NunoSempere 12 Dec 2020 18:42 UTC
3 points
0
Another example, from @albrgr
“This is kind of crazy: https://nber.org/digest-202012/corporate-reporting-era-artificial-intelligence Companies have learned to use (or exclude) certain words to make their corporate filings be interpreted more positively by financial ML algorithms.”
Then quoting from the article:
The researchers find that companies expecting higher levels of machine readership prepare their
disclosures in ways that are more readable by this audience. “Machine readability” is measured in
terms of how easily the information can be processed and parsed, with a one standard deviation
increase in expected machine downloads corresponding to a 0.24 standard deviation increase in
machine readability. For example, a table in a disclosure document might receive a low readability
score because its formatting makes it difficult for a machine to recognize it as a table. A table in a
disclosure document would receive a high readability score if it made effective use of tagging so
that a machine could easily identify and analyze the content.

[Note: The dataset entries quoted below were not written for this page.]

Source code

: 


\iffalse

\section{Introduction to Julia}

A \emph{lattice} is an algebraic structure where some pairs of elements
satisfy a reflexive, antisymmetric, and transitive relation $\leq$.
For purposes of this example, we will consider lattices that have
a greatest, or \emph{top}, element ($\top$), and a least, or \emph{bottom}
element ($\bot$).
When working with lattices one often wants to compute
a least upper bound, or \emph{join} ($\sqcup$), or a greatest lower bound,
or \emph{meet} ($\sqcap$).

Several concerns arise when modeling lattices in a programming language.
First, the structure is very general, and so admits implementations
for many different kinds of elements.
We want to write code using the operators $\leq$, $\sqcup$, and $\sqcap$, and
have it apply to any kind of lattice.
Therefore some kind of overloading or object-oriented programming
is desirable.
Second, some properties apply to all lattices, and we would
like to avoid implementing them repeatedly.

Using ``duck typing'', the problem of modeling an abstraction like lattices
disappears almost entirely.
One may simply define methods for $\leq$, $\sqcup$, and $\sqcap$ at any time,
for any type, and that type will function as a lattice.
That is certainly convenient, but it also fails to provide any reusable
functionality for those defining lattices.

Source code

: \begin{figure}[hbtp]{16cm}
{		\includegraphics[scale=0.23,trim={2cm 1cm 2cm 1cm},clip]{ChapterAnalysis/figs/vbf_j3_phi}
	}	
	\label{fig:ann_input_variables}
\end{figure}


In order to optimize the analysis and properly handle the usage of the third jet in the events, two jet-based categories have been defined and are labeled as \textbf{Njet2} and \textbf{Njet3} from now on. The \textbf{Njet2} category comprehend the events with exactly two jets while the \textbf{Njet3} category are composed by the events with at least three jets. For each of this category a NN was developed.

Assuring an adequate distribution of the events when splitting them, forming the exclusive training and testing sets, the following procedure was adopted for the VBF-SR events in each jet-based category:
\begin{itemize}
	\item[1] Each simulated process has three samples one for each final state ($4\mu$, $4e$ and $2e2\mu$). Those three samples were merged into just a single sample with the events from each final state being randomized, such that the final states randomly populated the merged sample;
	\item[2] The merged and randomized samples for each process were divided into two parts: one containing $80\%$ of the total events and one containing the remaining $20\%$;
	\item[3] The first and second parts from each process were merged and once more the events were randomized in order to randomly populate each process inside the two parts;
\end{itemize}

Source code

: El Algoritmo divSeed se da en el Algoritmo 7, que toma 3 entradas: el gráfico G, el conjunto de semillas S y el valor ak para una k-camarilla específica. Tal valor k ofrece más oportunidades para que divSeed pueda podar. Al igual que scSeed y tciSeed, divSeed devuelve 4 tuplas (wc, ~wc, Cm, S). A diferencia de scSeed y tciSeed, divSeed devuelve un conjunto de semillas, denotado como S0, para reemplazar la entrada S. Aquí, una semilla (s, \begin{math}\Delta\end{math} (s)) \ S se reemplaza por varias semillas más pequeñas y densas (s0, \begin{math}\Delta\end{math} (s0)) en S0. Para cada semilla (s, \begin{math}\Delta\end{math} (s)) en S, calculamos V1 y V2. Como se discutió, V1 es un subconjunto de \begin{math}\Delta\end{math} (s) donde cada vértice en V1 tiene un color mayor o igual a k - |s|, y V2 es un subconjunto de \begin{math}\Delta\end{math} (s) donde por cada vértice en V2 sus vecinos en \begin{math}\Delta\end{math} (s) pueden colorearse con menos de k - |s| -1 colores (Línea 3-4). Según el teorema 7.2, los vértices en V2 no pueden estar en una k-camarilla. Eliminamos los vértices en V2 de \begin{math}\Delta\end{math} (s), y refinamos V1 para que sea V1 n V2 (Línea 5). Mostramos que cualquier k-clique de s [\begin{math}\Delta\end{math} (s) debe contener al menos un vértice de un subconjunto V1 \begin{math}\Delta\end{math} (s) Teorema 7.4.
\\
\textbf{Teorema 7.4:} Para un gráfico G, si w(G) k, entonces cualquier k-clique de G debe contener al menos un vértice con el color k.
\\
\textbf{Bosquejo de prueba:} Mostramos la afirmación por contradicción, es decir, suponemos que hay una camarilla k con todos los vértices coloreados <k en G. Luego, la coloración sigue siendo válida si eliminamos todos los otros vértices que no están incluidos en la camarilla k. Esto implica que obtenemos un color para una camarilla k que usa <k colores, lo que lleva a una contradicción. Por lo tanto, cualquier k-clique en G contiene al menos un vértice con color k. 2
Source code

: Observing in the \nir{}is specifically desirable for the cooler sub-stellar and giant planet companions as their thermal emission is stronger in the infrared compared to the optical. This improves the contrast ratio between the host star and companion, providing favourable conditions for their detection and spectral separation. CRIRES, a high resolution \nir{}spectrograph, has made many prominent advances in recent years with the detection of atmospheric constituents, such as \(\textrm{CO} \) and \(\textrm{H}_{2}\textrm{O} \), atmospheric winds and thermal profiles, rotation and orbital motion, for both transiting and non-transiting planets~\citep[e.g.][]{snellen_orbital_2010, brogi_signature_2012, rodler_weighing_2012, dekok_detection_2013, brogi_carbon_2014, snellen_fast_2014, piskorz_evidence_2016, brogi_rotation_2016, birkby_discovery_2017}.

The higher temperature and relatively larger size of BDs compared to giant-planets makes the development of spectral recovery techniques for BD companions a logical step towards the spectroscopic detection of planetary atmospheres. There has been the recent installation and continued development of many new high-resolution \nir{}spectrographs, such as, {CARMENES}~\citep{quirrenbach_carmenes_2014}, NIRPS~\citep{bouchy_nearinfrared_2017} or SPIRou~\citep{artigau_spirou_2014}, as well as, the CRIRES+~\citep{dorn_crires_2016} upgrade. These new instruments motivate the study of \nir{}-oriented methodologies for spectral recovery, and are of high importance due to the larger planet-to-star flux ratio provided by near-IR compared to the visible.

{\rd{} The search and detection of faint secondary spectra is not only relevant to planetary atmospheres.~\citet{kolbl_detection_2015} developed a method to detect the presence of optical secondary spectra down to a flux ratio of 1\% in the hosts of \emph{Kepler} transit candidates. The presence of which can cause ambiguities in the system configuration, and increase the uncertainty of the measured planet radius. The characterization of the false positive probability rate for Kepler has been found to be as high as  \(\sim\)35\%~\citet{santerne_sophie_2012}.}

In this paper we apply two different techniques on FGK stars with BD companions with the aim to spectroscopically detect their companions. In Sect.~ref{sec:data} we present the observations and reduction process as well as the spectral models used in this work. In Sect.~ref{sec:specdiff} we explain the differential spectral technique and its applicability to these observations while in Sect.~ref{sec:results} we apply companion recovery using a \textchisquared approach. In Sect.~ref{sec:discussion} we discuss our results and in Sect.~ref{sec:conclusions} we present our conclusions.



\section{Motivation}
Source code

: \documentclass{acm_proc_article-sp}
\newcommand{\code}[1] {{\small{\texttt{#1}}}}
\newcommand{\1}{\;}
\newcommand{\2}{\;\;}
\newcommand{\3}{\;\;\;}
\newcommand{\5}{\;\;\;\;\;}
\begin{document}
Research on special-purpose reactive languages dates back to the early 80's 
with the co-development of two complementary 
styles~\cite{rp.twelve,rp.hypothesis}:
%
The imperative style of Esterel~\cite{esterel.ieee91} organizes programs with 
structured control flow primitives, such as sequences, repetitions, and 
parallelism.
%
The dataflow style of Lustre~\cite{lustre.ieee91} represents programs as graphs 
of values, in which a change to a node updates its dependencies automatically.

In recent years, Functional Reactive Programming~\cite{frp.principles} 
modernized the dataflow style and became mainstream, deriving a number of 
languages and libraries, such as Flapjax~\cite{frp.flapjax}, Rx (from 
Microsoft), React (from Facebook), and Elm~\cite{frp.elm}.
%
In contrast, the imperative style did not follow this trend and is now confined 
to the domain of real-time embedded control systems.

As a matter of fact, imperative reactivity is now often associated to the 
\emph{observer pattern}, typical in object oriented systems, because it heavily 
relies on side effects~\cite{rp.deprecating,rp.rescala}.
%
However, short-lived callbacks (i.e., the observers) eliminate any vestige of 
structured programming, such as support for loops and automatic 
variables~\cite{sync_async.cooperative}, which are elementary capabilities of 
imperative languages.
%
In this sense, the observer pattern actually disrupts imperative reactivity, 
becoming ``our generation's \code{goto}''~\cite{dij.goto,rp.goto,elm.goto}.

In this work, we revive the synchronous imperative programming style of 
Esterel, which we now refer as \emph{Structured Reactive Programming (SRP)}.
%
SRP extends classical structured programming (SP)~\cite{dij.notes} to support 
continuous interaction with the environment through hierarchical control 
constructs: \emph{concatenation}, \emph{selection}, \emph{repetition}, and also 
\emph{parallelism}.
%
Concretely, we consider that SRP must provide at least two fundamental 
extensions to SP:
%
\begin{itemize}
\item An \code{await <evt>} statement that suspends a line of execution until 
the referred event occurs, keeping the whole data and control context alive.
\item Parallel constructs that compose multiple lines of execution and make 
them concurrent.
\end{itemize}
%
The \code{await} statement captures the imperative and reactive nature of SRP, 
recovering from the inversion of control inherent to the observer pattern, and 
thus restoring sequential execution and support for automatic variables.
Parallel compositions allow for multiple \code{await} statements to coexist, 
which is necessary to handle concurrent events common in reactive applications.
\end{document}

Companies also go beyond machine readability and manage the sentiment and tone of their
disclosures to induce algorithmic readers to draw favorable conclusions about the content. For
example, companies avoid words that are listed as negative in the directions given to algorithms.
The researchers show this by contrasting the occurrence of positive and negative words from the
Harvard Psychosocial Dictionary — which has long been used by human readers — with those
from an alternative, finance-specific dictionary that was published in 2011 and is now used
extensively to train machine readers. After 2011, companies expecting high machine readership
significantly reduced their use of words labelled as negatives in the finance-specific dictionary,
relative to words that might be close synonyms in the Harvard dictionary but were not included in
the finance publication. A one standard deviation increase in the share of machine downloads for a
company is associated with a 0.1 percentage point drop in negative-sentiment words based on the
finance-specific dictionary, as a percentage of total word count.